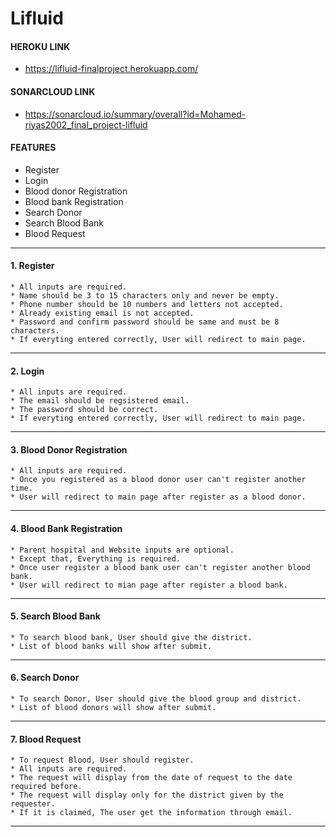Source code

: # Lifluid

#### HEROKU LINK

* https://lifluid-finalproject.herokuapp.com/

#### SONARCLOUD LINK

* https://sonarcloud.io/summary/overall?id=Mohamed-riyas2002_final_project-lifluid

#### FEATURES

* Register
* Login
* Blood donor Registration
* Blood bank Registration
* Search Donor
* Search Blood Bank
* Blood Request

***

#### 1. Register

    * All inputs are required.
    * Name should be 3 to 15 characters only and never be empty.
    * Phone number should be 10 numbers and letters not accepted.
    * Already existing email is not accepted.
    * Password and confirm password should be same and must be 8 characters.
    * If everyting entered correctly, User will redirect to main page.
***

#### 2. Login

    * All inputs are required.
    * The email should be regsistered email.
    * The password should be correct.
    * If everyting entered correctly, User will redirect to main page.
***

#### 3. Blood Donor Registration

    * All inputs are required.
    * Once you registered as a blood donor user can't register another time.
    * User will redirect to main page after register as a blood donor.

***

#### 4. Blood Bank Registration

    * Parent hospital and Website inputs are optional.
    * Except that, Everything is required.
    * Once user register a blood bank user can't register another blood bank.
    * User will redirect to mian page after register a blood bank.

***

#### 5. Search Blood Bank

    * To search blood bank, User should give the district.
    * List of blood banks will show after submit.
***

#### 6. Search Donor

    * To search Donor, User should give the blood group and district.
    * List of blood donors will show after submit.
***

#### 7. Blood Request

    * To request Blood, User should register.
    * All inputs are required.
    * The request will display from the date of request to the date required before.
    * The request will display only for the district given by the requester.
    * If it is claimed, The user get the information through email.
***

## Task directions
In the records above, find each line with the word "show" and copy it.

## Answer below
    * List of blood banks will show after submit.
    * List of blood donors will show after submit.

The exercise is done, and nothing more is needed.